Academic background
- Alma mater: University of Michigan (PhD) Arizona State University (BA)

Academic work
- Discipline: Sociology/Demography
- Institutions: USC Leonard Davis School of Gerontology

= Jennifer Ailshire =

Educator and scholar (born)

Jennifer Ailshire is a sociologist and demographer whose research focuses on aging and how environmental and social factors influence health. She is a professor of gerontology and spatial sciences at the University of Southern California. She serves as Associate Dean of Research as well as Associate Dean of International Programs and Global Initiatives at the USC Leonard Davis School of Gerontology, where she also holds the UPS Foundation Chair in Aging and Justice.

==Biography==
After graduating summa cum laude with a BA in sociology from Arizona State University in 2003, Ailshire completed a PhD in sociology with an emphasis in demography at the University of Michigan. She began postdoctoral research at USC under the mentorship of Eileen Crimmins in 2009 and was appointed as an assistant professor in the USC Leonard Davis School in 2014. In 2020, she was granted tenure and the title of associate professor.

== Research ==
Ailshire's research focuses on how neighborhood environments, including physical and social factors, affect health and aging. She is a co-investigator of the Health and Retirement Study.
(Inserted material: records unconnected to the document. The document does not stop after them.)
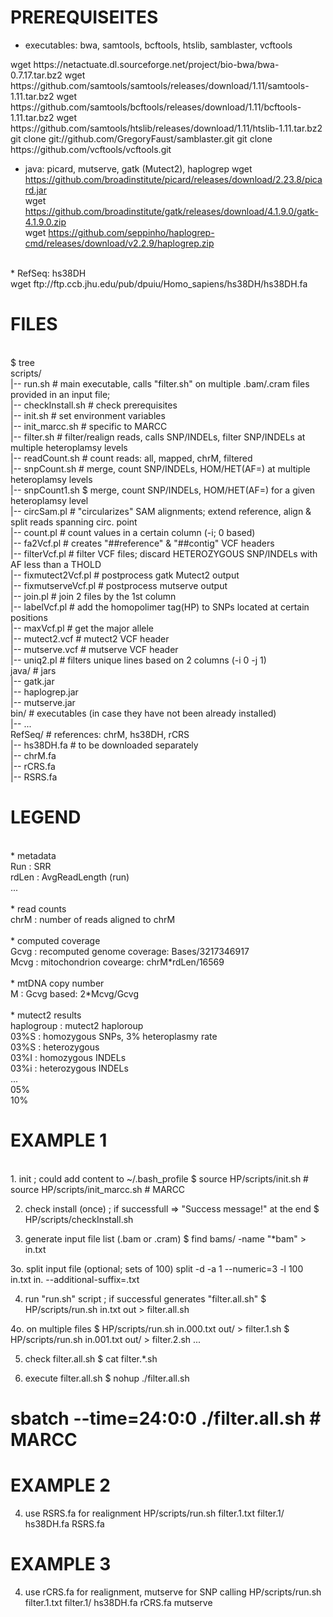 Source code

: # PREREQUISEITES

* executables: bwa, samtools, bcftools, htslib, samblaster, vcftools
<blink>
    wget https://netactuate.dl.sourceforge.net/project/bio-bwa/bwa-0.7.17.tar.bz2
    wget https://github.com/samtools/samtools/releases/download/1.11/samtools-1.11.tar.bz2
    wget https://github.com/samtools/bcftools/releases/download/1.11/bcftools-1.11.tar.bz2
    wget https://github.com/samtools/htslib/releases/download/1.11/htslib-1.11.tar.bz2
    git clone git://github.com/GregoryFaust/samblaster.git
    git clone https://github.com/vcftools/vcftools.git
</blink>

* java: picard, mutserve, gatk (Mutect2), haplogrep
  wget https://github.com/broadinstitute/picard/releases/download/2.23.8/picard.jar<br>
  wget https://github.com/broadinstitute/gatk/releases/download/4.1.9.0/gatk-4.1.9.0.zip<br>
  wget https://github.com/seppinho/haplogrep-cmd/releases/download/v2.2.9/haplogrep.zip<br>

<br>
* RefSeq: hs38DH<br>
  wget ftp://ftp.ccb.jhu.edu/pub/dpuiu/Homo_sapiens/hs38DH/hs38DH.fa<br>

# FILES
<br>
$ tree <br>
scripts/<br>
|-- run.sh                              # main executable, calls "filter.sh" on multiple .bam/.cram files provided in an input file;<br>
|-- checkInstall.sh			# check prerequisites<br>
|-- init.sh				# set environment variables<br>
|-- init_marcc.sh                       # specific to MARCC<br>
|-- filter.sh				# filter/realign reads, calls SNP/INDELs, filter SNP/INDELs at multiple heteroplamsy levels<br>
|-- readCount.sh			# count reads: all, mapped, chrM, filtered<br>
|-- snpCount.sh				# merge, count SNP/INDELs, HOM/HET(AF=) at multiple heteroplamsy levels<br>
|-- snpCount1.sh			$ merge, count SNP/INDELs, HOM/HET(AF=) for a given heteroplamsy level<br>
|-- circSam.pl				# "circularizes" SAM alignments; extend reference, align & split reads spanning circ. point<br>
|-- count.pl				# count values in a certain column (-i; 0 based)<br>
|-- fa2Vcf.pl				# creates "##reference" & "##contig" VCF headers<br>
|-- filterVcf.pl			# filter VCF files; discard HETEROZYGOUS SNP/INDELs with AF less than a THOLD<br>
|-- fixmutect2Vcf.pl			# postprocess gatk Mutect2 output<br>
|-- fixmutserveVcf.pl			# postprocess mutserve output<br>
|-- join.pl				# join 2 files by the 1st column<br>
|-- labelVcf.pl				# add the homopolimer tag(HP) to SNPs located at certain positions<br>
|-- maxVcf.pl				# get the major allele<br>
|-- mutect2.vcf				# mutect2 VCF header<br>
|-- mutserve.vcf			# mutserve VCF header<br>
|-- uniq2.pl				# filters unique lines based on 2 columns (-i 0 -j 1)<br>
java/					# jars<br>
|-- gatk.jar<br>
|-- haplogrep.jar<br>
|-- mutserve.jar<br>
bin/                                    # executables (in case they have not been already installed)<br>
|-- ...<br>
RefSeq/                                 # references: chrM, hs38DH, rCRS<br>
|-- hs38DH.fa        	                # to be	downloaded separately<br>
|-- chrM.fa<br>
|-- rCRS.fa<br>
|-- RSRS.fa<br>

# LEGEND

<br>
* metadata<br>
  Run   	: SRR<br>
  rdLen		: AvgReadLength (run)<br>
  ...<br>

<br>
* read counts<br>
  chrM		: number of reads aligned to chrM <br>

<br>
* computed coverage<br>
  Gcvg		: recomputed genome coverage: Bases/3217346917 <br>
  Mcvg		: mitochondrion covearge: chrM*rdLen/16569<br>

<br>
* mtDNA copy number<br>
  M		: Gcvg based:  2*Mcvg/Gcvg<br>

<br>
* mutect2 results<br>
  haplogroup	: mutect2 haploroup<br>
  03%S		: homozygous SNPs, 3% heteroplasmy rate<br>
  03%S		: heterozygous<br>
  03%I		: homozygous INDELs<br>
  03%i		: heterozygous INDELs<br>
  ...<br>
  05%<br>
  10%<br>

# EXAMPLE 1
<br>
1. init ; could add content to ~/.bash_profile
  $ source HP/scripts/init.sh		
  # source HP/scripts/init_marcc.sh      # MARCC

2. check install (once) ; if successfull => "Success message!" at the end
  $ HP/scripts/checkInstall.sh

3. generate input file list (.bam or .cram)
  $ find bams/ -name "*bam" > in.txt  

3o. split input file (optional; sets of 100)
  split -d -a 1 --numeric=3  -l 100 in.txt  in. --additional-suffix=.txt  

4. run "run.sh" script ; if successful  generates "filter.all.sh"
  $ HP/scripts/run.sh in.txt out > filter.all.sh

4o. on multiple files
  $ HP/scripts/run.sh in.000.txt out/ > filter.1.sh
  $ HP/scripts/run.sh in.001.txt out/ > filter.2.sh
  ...

5. check filter.all.sh
  $ cat filter.*.sh

6. execute filter.all.sh
  $ nohup ./filter.all.sh 
  # sbatch --time=24:0:0 ./filter.all.sh   # MARCC

# EXAMPLE 2
4. use RSRS.fa for realignment
  HP/scripts/run.sh filter.1.txt filter.1/ hs38DH.fa RSRS.fa 

# EXAMPLE 3
4. use rCRS.fa for realignment, mutserve for SNP calling
  HP/scripts/run.sh filter.1.txt filter.1/ hs38DH.fa rCRS.fa  mutserve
In 2021, Ailshire and USC Leonard Davis School colleague Caleb Finch independently published studies linking air pollution to higher risk of cognitive decline. Later that year, Ailshire and Finch coauthored a research letter that noted how decreasing levels of PM2.5 pollution, particles often found in industrial and automobile exhaust that are small enough to pass through the blood-brain barrier, correlate with reduced risk of cognitive deficits.

A widely publicized February 2025 study Ailshire authored with postdoctoral researcher Eunyoung Choi linked increased days of excess heat with faster biological aging in older adults.